PS--it is forcing me to publish in pink...unfortunate but not the end of the world.
Sunday, September 12, 2010
As many of you know, Rachel and I are now married! We had the most amazing sealing, I loved it and it will be a day I treasure for the rest of my life. It is beautiful that life, with all of its disappointments and inevitable failures, surprises you with beautiful experiences. Not that I thought that our marriage would be traumatic or that I would have bad feelings about it, I think that there are just some things in life that are so wonderful that you can't contemplate them accurately until they have already passed. It was more wonderful than anything my imagination would have been capable of conjuring up. Any of you that were there know what I'm talking about, it was a beautiful wedding. We were truly blessed with a day full of grace and wonder.

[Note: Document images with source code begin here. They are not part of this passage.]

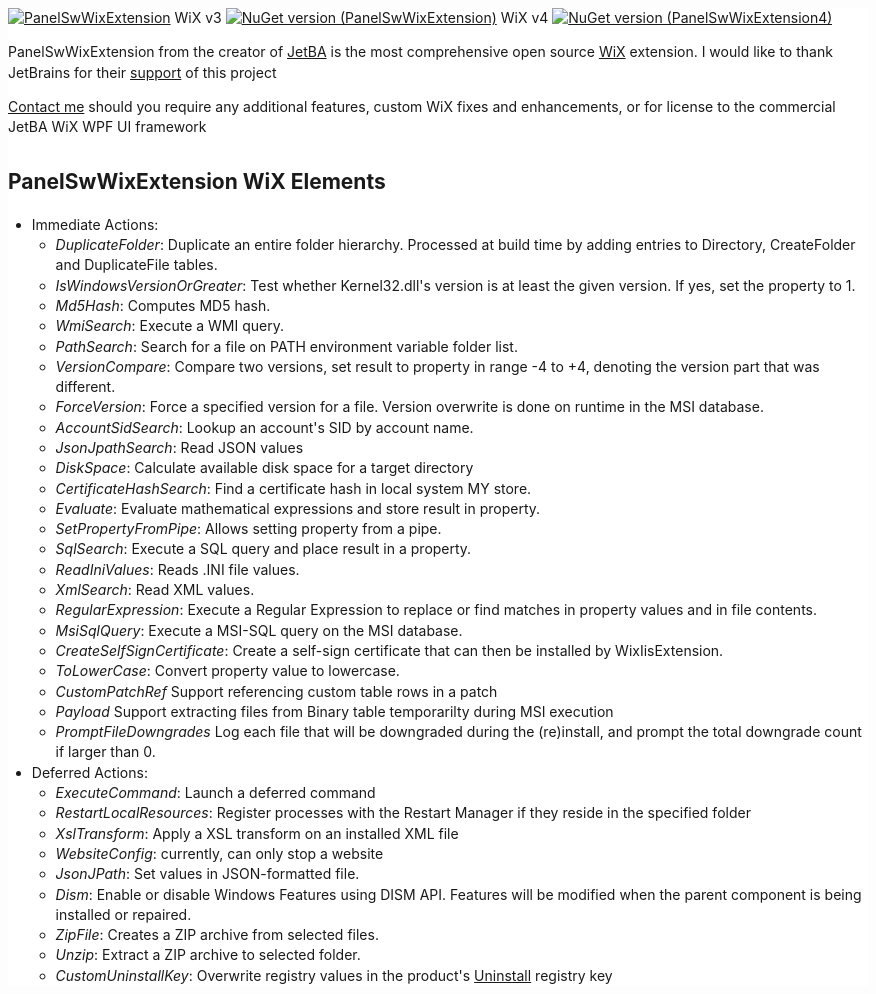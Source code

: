 [![PanelSwWixExtension](https://github.com/nirbar/PanelSwWixExtension/actions/workflows/github-actions-build.yml/badge.svg?branch=master)](https://github.com/nirbar/PanelSwWixExtension/actions/workflows/github-actions-build.yml)
WiX v3 [![NuGet version (PanelSwWixExtension)](https://img.shields.io/nuget/v/PanelSwWixExtension.svg?style=flat-square)](https://www.nuget.org/packages/PanelSwWixExtension/)
WiX v4 [![NuGet version (PanelSwWixExtension4)](https://img.shields.io/nuget/v/PanelSwWixExtension4.svg?style=flat-square)](https://www.nuget.org/packages/PanelSwWixExtension4/)

PanelSwWixExtension from the creator of [JetBA](https://github.com/nirbar/JetBA-Binaries) is the most comprehensive open source [WiX](http://wixtoolset.org/) extension. 
I would like to thank JetBrains for their [support](https://www.jetbrains.com/community/opensource/) of this project

[Contact me](https://www.panel-sw.com/) should you require any additional features, custom WiX fixes and enhancements, or for license to the commercial JetBA WiX WPF UI framework

## PanelSwWixExtension WiX Elements

- Immediate Actions:
  - *DuplicateFolder*: Duplicate an entire folder hierarchy. Processed at build time by adding entries to Directory, CreateFolder and DuplicateFile tables.
  - *IsWindowsVersionOrGreater*: Test whether Kernel32.dll's version is at least the given version. If yes, set the property to 1.
  - *Md5Hash*: Computes MD5 hash.
  - *WmiSearch*: Execute a WMI query.
  - *PathSearch*: Search for a file on PATH environment variable folder list.
  - *VersionCompare*: Compare two versions, set result to property in range -4 to +4, denoting the version part that was different.
  - *ForceVersion*: Force a specified version for a file. Version overwrite is done on runtime in the MSI database.
  - *AccountSidSearch*: Lookup an account's SID by account name.
  - *JsonJpathSearch*: Read JSON values
  - *DiskSpace*: Calculate available disk space for a target directory
  - *CertificateHashSearch*: Find a certificate hash in local system MY store.
  - *Evaluate*: Evaluate mathematical expressions and store result in property.
  - *SetPropertyFromPipe*: Allows setting property from a pipe.
  - *SqlSearch*: Execute a SQL query and place result in a property.
  - *ReadIniValues*: Reads .INI file values.
  - *XmlSearch*: Read XML values.
  - *RegularExpression*: Execute a Regular Expression to replace or find matches in property values and in file contents.
  - *MsiSqlQuery*: Execute a MSI-SQL query on the MSI database.
  - *CreateSelfSignCertificate*: Create a self-sign certificate that can then be installed by WixIisExtension.
  - *ToLowerCase*: Convert property value to lowercase.
  - *CustomPatchRef* Support referencing custom table rows in a patch
  - *Payload* Support extracting files from Binary table temporarilty during MSI execution
  - *PromptFileDowngrades* Log each file that will be downgraded during the (re)install, and prompt the total downgrade count if larger than 0.
- Deferred Actions:
  - *ExecuteCommand*: Launch a deferred command
  - *RestartLocalResources*: Register processes with the Restart Manager if they reside in the specified folder
  - *XslTransform*: Apply a XSL transform on an installed XML file
  - *WebsiteConfig*: currently, can only stop a website
  - *JsonJPath*: Set values in JSON-formatted file.
  - *Dism*: Enable or disable Windows Features using DISM API. Features will be modified when the parent component is being installed or repaired.
  - *ZipFile*: Creates a ZIP archive from selected files.
  - *Unzip*: Extract a ZIP archive to selected folder.
  - *CustomUninstallKey*: Overwrite registry values in the product's [Uninstall](http://msdn.microsoft.com/en-us/library/aa372105%28v=vs.85%29.aspx) registry key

I wanted to talk a little bit about our honeymoon. We went to the Dominican Republic to visit the place where I served my mission many years ago. This was so amazing! When Rachel initially wanted to go the Dominican Republic, I was actually a little worried. I was hesitant because sometimes traveling in the 3rd world isn't as much fun as you might think it will be. I should have known that my Racher would love it! We had so much fun. The only think that wasn't perfect was that Rachel got a cough. Not just any cough, a crazy uncontrollable cough. It was so sad to see Rachel coughing and coughing until it hurt. We tried to get her some medicine and cough drops but they were only marginally effective. So Rachel just ended up having a cough the whole time, but it somehow didn't affect us very much.
I was really impressed because she had a good attitude the whole time. We were able to visit all of my areas, see some people that I loved and who loved me and Rachel had a good time the whole time. I always loved Rachel's spirit of adventure. I imagined all of the adventures we would have together because she really is good at making the best of hard situations. But I didn't understand how resistant to bad moods she actually is! If anybody has driven in the DR, they know that it is not for the faint of heart. It is scary and Rachel took it all in stride. People here think that I am a crazy driver, but I think Rachel now has a new appreciation for my driving. She's more attracted to me because of my third world driving.
Now of course, I know that a lot of Rachel's good attitude had to do with the fact that we were in the third world. Rachel LOVES the third world. I'd wager that had we been in a better off nation, she wouldn't have enjoyed it as much. But this is just another thing that I absolutely adore about my Racher. She is so unique and I am so lucky to have her. I've been blessed with a beautiful, sweet wife who is the best company in the world, 3rd, 2nd, or 1st world!